Well Ann and I just looked at each other in disbelief. The gentleman who was dealing with us said not to panic, as there were ways round this and asked me what I was growing on the land. Currently it’s 5 hectares of cereal. The area I want to turn into coppice/productive woodland wouldn’t help. I told him I wanted to do a small bit of market gardening and he said “No way”! His advice was never ever to say I was doing market gardening as it would mean that I would have to pay much more tax, (another of the joys of the French tax system, if you do more than one thing, and you have to be registered to do anything, you have to pay National Insurance for each thing for which you are registered). His way out of it was to register 0.5 hectare as vegetable production. I’m covered for that as a farmer and….any land registered for that use has a weighting. Each hectare miraculously becomes a nominal 3.25 hectare. So my half hectare suddenly becomes a little over 1.55 and puts me over the magic 11.5 hectare barrier. So I should be covered – but I’m not celebrating until I have the official letter saying that I’m covered.

I also got the last piece of roofing onto the alpaca shelter and hammered down with Ann’s help. Yesterday when I was doing the primary fixing I had my usual supervisor, Snowy.

Sunday, 16 December 2007

I’ve made it onto French television!

And didn’t have to blockade a ferry port with my tractor either.

Today I had set aside as a do nothing day.

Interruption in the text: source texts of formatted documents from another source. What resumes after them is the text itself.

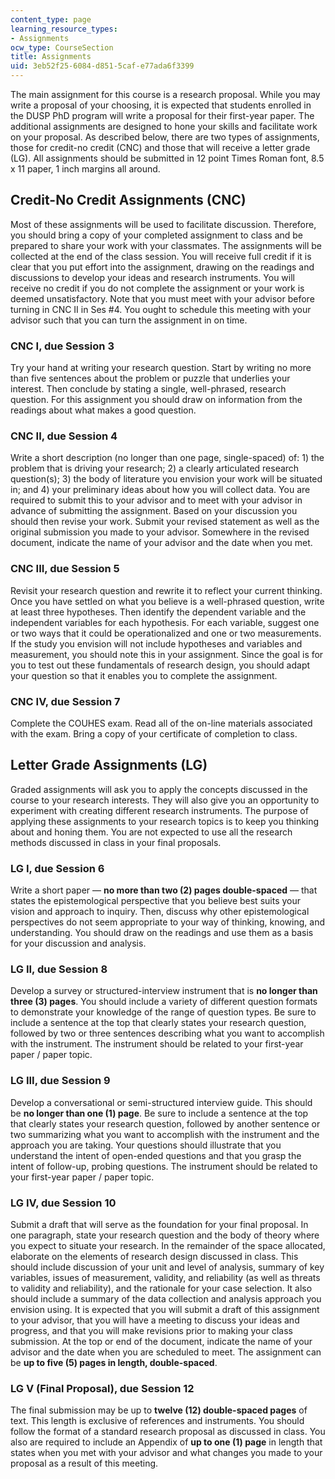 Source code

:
 ```yaml
---
content_type: page
learning_resource_types:
- Assignments
ocw_type: CourseSection
title: Assignments
uid: 3eb52f25-6084-d851-5caf-e77ada6f3399
---
```


The main assignment for this course is a research proposal. While you may write a proposal of your choosing, it is expected that students enrolled in the DUSP PhD program will write a proposal for their first-year paper. The additional assignments are designed to hone your skills and facilitate work on your proposal. As described below, there are two types of assignments, those for credit-no credit (CNC) and those that will receive a letter grade (LG). All assignments should be submitted in 12 point Times Roman font, 8.5 x 11 paper, 1 inch margins all around.

Credit-No Credit Assignments (CNC)
----------------------------------

Most of these assignments will be used to facilitate discussion. Therefore, you should bring a copy of your completed assignment to class and be prepared to share your work with your classmates. The assignments will be collected at the end of the class session. You will receive full credit if it is clear that you put effort into the assignment, drawing on the readings and discussions to develop your ideas and research instruments. You will receive no credit if you do not complete the assignment or your work is deemed unsatisfactory. Note that you must meet with your advisor before turning in CNC II in Ses #4. You ought to schedule this meeting with your advisor such that you can turn the assignment in on time.

### CNC I, due Session 3

Try your hand at writing your research question. Start by writing no more than five sentences about the problem or puzzle that underlies your interest. Then conclude by stating a single, well-phrased, research question. For this assignment you should draw on information from the readings about what makes a good question.

### CNC II, due Session 4

Write a short description (no longer than one page, single-spaced) of: 1) the problem that is driving your research; 2) a clearly articulated research question(s); 3) the body of literature you envision your work will be situated in; and 4) your preliminary ideas about how you will collect data. You are required to submit this to your advisor and to meet with your advisor in advance of submitting the assignment. Based on your discussion you should then revise your work. Submit your revised statement as well as the original submission you made to your advisor. Somewhere in the revised document, indicate the name of your advisor and the date when you met.

### CNC III, due Session 5

Revisit your research question and rewrite it to reflect your current thinking. Once you have settled on what you believe is a well-phrased question, write at least three hypotheses. Then identify the dependent variable and the independent variables for each hypothesis. For each variable, suggest one or two ways that it could be operationalized and one or two measurements. If the study you envision will not include hypotheses and variables and measurement, you should note this in your assignment. Since the goal is for you to test out these fundamentals of research design, you should adapt your question so that it enables you to complete the assignment.

### CNC IV, due Session 7

Complete the COUHES exam. Read all of the on-line materials associated with the exam. Bring a copy of your certificate of completion to class.

Letter Grade Assignments (LG)
-----------------------------

Graded assignments will ask you to apply the concepts discussed in the course to your research interests. They will also give you an opportunity to experiment with creating different research instruments. The purpose of applying these assignments to your research topics is to keep you thinking about and honing them. You are not expected to use all the research methods discussed in class in your final proposals.

### LG I, due Session 6

Write a short paper — **no more than two (2) pages double-spaced** — that states the epistemological perspective that you believe best suits your vision and approach to inquiry. Then, discuss why other epistemological perspectives do not seem appropriate to your way of thinking, knowing, and understanding. You should draw on the readings and use them as a basis for your discussion and analysis.

### LG II, due Session 8

Develop a survey or structured-interview instrument that is **no longer than three (3) pages**. You should include a variety of different question formats to demonstrate your knowledge of the range of question types. Be sure to include a sentence at the top that clearly states your research question, followed by two or three sentences describing what you want to accomplish with the instrument. The instrument should be related to your first-year paper / paper topic.

### LG III, due Session 9

Develop a conversational or semi-structured interview guide. This should be **no longer than one (1) page**. Be sure to include a sentence at the top that clearly states your research question, followed by another sentence or two summarizing what you want to accomplish with the instrument and the approach you are taking. Your questions should illustrate that you understand the intent of open-ended questions and that you grasp the intent of follow-up, probing questions. The instrument should be related to your first-year paper / paper topic.

### LG IV, due Session 10

Submit a draft that will serve as the foundation for your final proposal. In one paragraph, state your research question and the body of theory where you expect to situate your research. In the remainder of the space allocated, elaborate on the elements of research design discussed in class. This should include discussion of your unit and level of analysis, summary of key variables, issues of measurement, validity, and reliability (as well as threats to validity and reliability), and the rationale for your case selection. It also should include a summary of the data collection and analysis approach you envision using. It is expected that you will submit a draft of this assignment to your advisor, that you will have a meeting to discuss your ideas and progress, and that you will make revisions prior to making your class submission. At the top or end of the document, indicate the name of your advisor and the date when you are scheduled to meet. The assignment can be **up to five (5) pages in length, double-spaced**.

### LG V (Final Proposal), due Session 12

The final submission may be up to **twelve (12) double-spaced pages** of text. This length is exclusive of references and instruments. You should follow the format of a standard research proposal as discussed in class. You also are required to include an Appendix of **up to one (1) page** in length that states when you met with your advisor and what changes you made to your proposal as a result of this meeting.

I do this most Sundays but invariably something comes up and today turned out to be no different. I did manage a very lazy start and then the ‘phone rang.

The next village after mine was expecting a visit from Père Noël. Like the rest of France (transport sector, legal profession, students), the reindeer had gone on strike and Père Noël had arranged to arrive by donkey and trap. The only problem was that the trap wasn’t big enough for Père Noël and the present and he needed another helper to bring the presents along in a wheelbarrow.

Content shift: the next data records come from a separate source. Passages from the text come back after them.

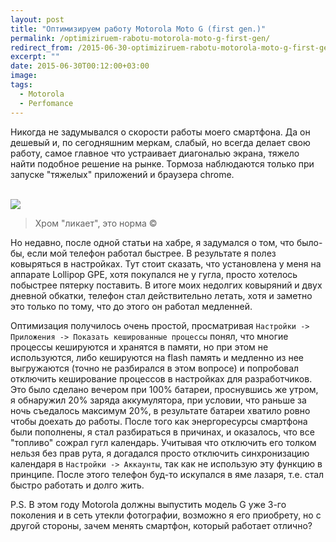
 ```yaml
---
layout: post
title: "Оптимизируем работу Motorola Moto G (first gen.)"
permalink: /optimiziruem-rabotu-motorola-moto-g-first-gen/
redirect_from: /2015-06-30-optimiziruem-rabotu-motorola-moto-g-first-gen/
excerpt: ""
date: 2015-06-30T00:12:00+03:00
image:
tags:
  - Motorola
  - Perfomance
---
```


Никогда не задумывался о скорости работы моего смартфона. Да он дешевый и, по сегодняшним меркам, слабый, но всегда делает свою работу, самое главное что устраивает диагональю экрана, тяжело найти подобное решение на рынке. Тормоза наблюдаются только при запуске "тяжелых" приложений и браузера chrome.

<br>
<img src="https://farm6.staticflickr.com/5765/21466131880_c8105ca169_o.jpg">
<br>

> Хром "ликает", это норма ©

Но недавно, после одной статьи на хабре, я задумался о том, что было-бы, если мой телефон работал быстрее. В результате я полез ковыряться в настройках. Тут стоит сказать, что установлена у меня на аппарате Lollipop GPE, хотя покупался не у гугла, просто хотелось побыстрее пятерку поставить. В итоге моих недолгих ковыряний и двух дневной обкатки, телефон стал действительно летать, хотя и заметно это только по тому, что до этого он работал медленней.

Оптимизация получилось очень простой, просматривая `Настройки -> Приложения -> Показать кешированные процессы` понял, что многие процессы кешируются и хранятся в памяти, но при этом не используются, либо кешируются на flash память и медленно из нее выгружаются (точно не разбирался в этом вопросе) и попробовал отключить кеширование процессов в настройках для разработчиков. Это было сделано вечером при 100% батареи, проснувшись же утром, я обнаружил 20% заряда аккумулятора, при условии, что раньше за ночь съедалось максимум 20%, в результате батареи хватило ровно чтобы доехать до работы. После того как энергоресурсы смартфона были пополнены, я стал разбираться в причинах, и оказалось, что все "топливо" сожрал гугл календарь. Учитывая что отключить его толком нельзя без прав рута, я догадался просто отключить синхронизацию календаря в `Настройки -> Аккаунты`, так как не использую эту функцию в принципе. После этого телефон буд-то искупался в яме лазаря, т.е. стал быстро работать и долго жить.

P.S. В этом году Motorola должны выпустить модель G уже 3-го поколения и в сеть утекли фотографии, возможно я его приобрету, но с другой стороны, зачем менять смартфон, который работает отлично?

A quick trip via the North Pole and I’m reincarnated as one of Santa’s little helpers skipping along behind the donkey cart pushing a present laden wheelbarrow.

All the children from the village were there and after the distribution of the present under the Christmas tree by the church they all got to have a ride in the cart. Then it was drinks and nibbles in the village hall. It was a lovely afternoon – seeing the looks of joy on the children’s faces was wonderful. The owner of the donkey and cart had arranged for the regional TV station to come and do a piece for tonight’s news. It will be broadcast again tomorrow and then be on the Internet too for a week.

It was interesting to note that Père Noël and his two helpers were all English. It seems we are the only ones who willingly dress up and play the fool if required.